Alpha Flight. If this issue is any indication of the stories to come, this ongoing is going to be very limited.
Credits & Solicit Info:
Get in on the ground floor for one of this year's hottest new series before they head into the fight of their lives during Fear Itself! Do you fear your country turning on you? Watch as the team gets drawn into a civil war all its own this May, only in Alpha Flight #0.1!
ALPHA FLIGHT #0.1 (MAR110629)
Written by GREG PAK & FRED VAN LENTE
Penciled by BEN OLIVER
Cover by PHIL JIMENEZ
Rated T+ ...$2.99
FOC – 4/25/11. On Sale – 5/18/11
How many Canadians went out to buy Alpha Flight today with hopes that it would be good? I count myself among them. Having picked up the first graphic novel of John Byrne's run on Alpha Flight a couple of week ago, I was excited to see that Marvel was bringing the original lineup back (minus dead-and-in-hell Puck). Byrne's run was a great introduction and had some really interesting ideas, but I can't say the same applies to the first issue of this incarnation of Alpha Flight. Van Lente has been quoted as saying that this is a "Canadian Civil War," and that didn't initially scare me; but now I can't help but say "Get a new idea guys, fans don't need recycled storylines" - especially when those ideas are half-baked.
There aren't too many ideas in this issue of Alpha Flight that are original. The villains are recycled: "...an anti-government fanatic in an adamantium exoskelton" (is adamantium really this much of throwaway in the modern Marvel Universe?) smashing a power turbine, and a Purple Woman with mind control powers (see Bendis' alias for the Purple Man) that causes people to join together into one big purple person (something I've seen used about five times in the past year). There are no real introductions to the characters, so I sure fucking hope that you've read an Alpha Flight comic before. Not to say that each character isn't introduced, but there is nothing to latch onto, no real emotional connection beyond some pithy quips, and stilted banter between characters. Aurora, one half of the Canadian super-twins, has such wonderful lines as "Tch. The property damage is bad enough--do you have to bore us with your politics too?" If you're going to have a story that centers on politics I believe it isn't in good faith to balk at the idea of politics on the first page. It takes the intensity right out of the storyline. Even if the line is believable for the character, it rings hollow for the story and should be left out.

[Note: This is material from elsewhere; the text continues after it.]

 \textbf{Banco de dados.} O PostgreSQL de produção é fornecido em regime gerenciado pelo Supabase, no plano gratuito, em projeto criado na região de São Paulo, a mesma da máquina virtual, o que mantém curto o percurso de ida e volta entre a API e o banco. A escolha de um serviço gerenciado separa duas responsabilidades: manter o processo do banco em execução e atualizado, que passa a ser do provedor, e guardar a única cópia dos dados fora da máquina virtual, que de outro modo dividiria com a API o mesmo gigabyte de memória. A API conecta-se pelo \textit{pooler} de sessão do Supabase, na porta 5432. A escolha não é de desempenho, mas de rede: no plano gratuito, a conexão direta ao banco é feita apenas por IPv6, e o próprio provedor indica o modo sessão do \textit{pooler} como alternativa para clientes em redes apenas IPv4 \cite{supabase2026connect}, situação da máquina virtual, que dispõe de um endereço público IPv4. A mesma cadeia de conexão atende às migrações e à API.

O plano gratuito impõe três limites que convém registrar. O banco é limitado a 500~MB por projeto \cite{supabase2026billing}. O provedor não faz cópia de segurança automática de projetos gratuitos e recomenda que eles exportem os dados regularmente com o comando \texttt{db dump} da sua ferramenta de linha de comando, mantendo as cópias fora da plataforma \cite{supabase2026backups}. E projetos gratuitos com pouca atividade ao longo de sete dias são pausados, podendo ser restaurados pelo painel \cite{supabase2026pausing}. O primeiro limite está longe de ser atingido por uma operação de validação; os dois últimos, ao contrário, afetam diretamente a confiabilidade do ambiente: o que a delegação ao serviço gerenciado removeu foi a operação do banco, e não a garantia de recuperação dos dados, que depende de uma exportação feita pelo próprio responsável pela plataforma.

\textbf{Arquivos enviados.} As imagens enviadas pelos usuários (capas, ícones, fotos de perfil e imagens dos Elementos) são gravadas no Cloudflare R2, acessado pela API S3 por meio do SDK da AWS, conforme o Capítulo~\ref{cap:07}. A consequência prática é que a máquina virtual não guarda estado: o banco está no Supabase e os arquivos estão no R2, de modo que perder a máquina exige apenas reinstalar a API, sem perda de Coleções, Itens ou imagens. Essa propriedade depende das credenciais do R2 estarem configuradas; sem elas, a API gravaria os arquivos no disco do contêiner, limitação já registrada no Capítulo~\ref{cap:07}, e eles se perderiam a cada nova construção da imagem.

That is one of the major problems with this story, if you are going to do something with political convictions, do it hardcore or go home. It seems to me like Pak, Van Lente and Marvel are shying away from any actual discussion that may cause people to think about the issues. What was interesting about Civil War and how they handled it was that the characters involved had political intentions and broke into factions because of them. The fanbase of those characters were split right along with the superheroes, causing discussion and arguments among everyone - and what comic fan doesn't like to bitch with their friends? If this is indeed where Alpha Flight is headed, they have started with a very soft approach that won't hook any new readers that decided to give this title a shot with this introductory issue.

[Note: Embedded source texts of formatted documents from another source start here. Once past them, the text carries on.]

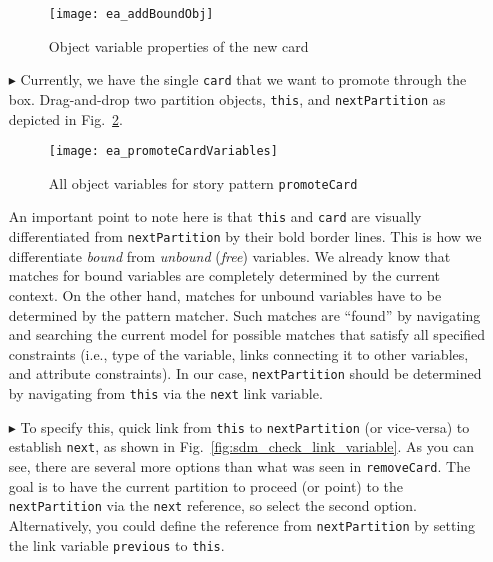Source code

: \begin{itemize}
\begin{figure}[htbp]
\begin{center}
  \texttt{[image: ea\_addBoundObj]}
  \caption{Object variable properties of the new card}
  \label{fig:sdm_new_card_properties}
\end{center}
\end{figure}

\vspace{0.5cm}

\item[$\blacktriangleright$] Currently, we have the single \texttt{card} that we want to promote through the box. Drag-and-drop two partition objects,
\texttt{this}, and \texttt{nextPartition} as depicted in Fig.~\ref{fig:sdm_check_complete_sp}.

\vspace{0.5cm}

\begin{figure}[htbp]
\begin{center}
  \texttt{[image: ea\_promoteCardVariables]}
  \caption{All object variables for story pattern \texttt{promoteCard}}
  \label{fig:sdm_check_complete_sp}
\end{center}
\end{figure}

An important point to note here is that \texttt{this} and \texttt{card} are visually differentiated from \texttt{nextPartition} by
their bold border lines. This is how we differentiate \emph{bound} from \emph{unbound} (\emph{free}) variables. We already know that matches for bound
variables are completely determined by the current context. On the other hand, matches for unbound variables have to be determined by the pattern matcher. Such
matches are ``found'' by navigating and searching the current model for possible matches that satisfy all specified constraints (i.e., type of the variable,
links connecting it to other variables, and attribute constraints). In our case, \texttt{nextPartition} should be determined by navigating from
\texttt{this} via the \texttt{next} link variable.

\vspace{0.5cm}

\item[$\blacktriangleright$] To specify this, quick link from \texttt{this} to \texttt{nextPartition} (or vice-versa) to establish
\texttt{next}, as shown in Fig.~\ref{fig:sdm_check_link_variable}. As you can see, there are several more options than what was seen in
\texttt{removeCard}. The goal is to have the current partition to proceed (or point) to the \texttt{nextPartition} via the \texttt{next} reference, so select
the second option. Alternatively, you could define the reference from \texttt{nextPartition} by setting the link variable \texttt{previous} to \texttt{this}.


\end{itemize}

Northstar's character here is defined simply by the fact that he has a male partner who gets turned into the innocent hostage at just the right time, so that Northstar and Guardian (among the teams most powerful members) are rendered useless and unable to defeat a purple lady with a machine gun. In a believable comic (I only suspend my disbelief up to a point), Northstar could speed in and smack the living daylights out of the Purple Woman. Here he is immobilized by the fact that his partner has turned into part of a giant person-creature. Northstar's characterization has been "phoned-in" on this one. Just being gay does not make you character. There is no room for any of the characters to breathe in this comic, there are no situations in which to connect with them, leaving us with just the hollow shells and useless stereotypes of what could have been a bunch of believable characters.
Ben Oliver, with assistance from Dan Green, is someone that you should keep your eye on. If you like concise storytelling mixed with a nice clean line, Oliver is your man. His semi-realistic style doesn't skimp on motion and action for the sake of bringing you something that looks based in the everyday, but it still races through the action clearly and intentionally. Frank Martin brings a very detailed and carefully rendered coloring style to Oliver's work, which keeps his line weights undisturbed and complements the overall style perfectly.

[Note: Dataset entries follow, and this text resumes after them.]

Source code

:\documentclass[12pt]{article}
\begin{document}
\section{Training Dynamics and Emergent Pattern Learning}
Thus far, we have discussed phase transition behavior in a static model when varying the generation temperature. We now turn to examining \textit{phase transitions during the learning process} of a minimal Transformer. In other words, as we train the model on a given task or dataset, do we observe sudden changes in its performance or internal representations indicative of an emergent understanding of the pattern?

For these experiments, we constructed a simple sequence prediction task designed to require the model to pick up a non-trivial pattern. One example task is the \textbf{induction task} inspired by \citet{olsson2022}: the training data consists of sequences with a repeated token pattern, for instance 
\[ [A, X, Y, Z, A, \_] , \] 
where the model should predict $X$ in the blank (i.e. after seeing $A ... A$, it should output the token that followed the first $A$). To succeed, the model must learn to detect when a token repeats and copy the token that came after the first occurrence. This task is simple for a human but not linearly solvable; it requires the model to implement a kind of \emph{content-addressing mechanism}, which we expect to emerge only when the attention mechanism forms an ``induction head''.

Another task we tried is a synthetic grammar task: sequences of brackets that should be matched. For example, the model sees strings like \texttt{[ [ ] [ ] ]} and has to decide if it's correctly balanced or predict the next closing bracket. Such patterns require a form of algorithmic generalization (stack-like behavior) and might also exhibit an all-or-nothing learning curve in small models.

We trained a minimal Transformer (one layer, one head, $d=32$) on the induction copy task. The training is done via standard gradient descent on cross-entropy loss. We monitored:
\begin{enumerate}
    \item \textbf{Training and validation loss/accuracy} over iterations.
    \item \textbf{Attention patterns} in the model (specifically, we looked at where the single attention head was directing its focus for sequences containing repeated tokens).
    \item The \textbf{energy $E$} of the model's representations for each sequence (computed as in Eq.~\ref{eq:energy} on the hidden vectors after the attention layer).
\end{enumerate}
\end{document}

Overall, if you're thinking about picking up Alpha Flight, skip it and pick up another title for 2.99, because if you're buying this chances are you're not going to like the stories of the superheroes of the North. I know this is a setup issue, and setup issues are hard to write, but Pak and Van Lente tried too hard to fit too much into too small a space. A smaller, more personal story with a slow burn setup and some political intrigue would have been much more inviting. The only reason that I would come back for issue one is for the promise of Dale Eaglesham's artwork on something that he has been pining to draw for a long time.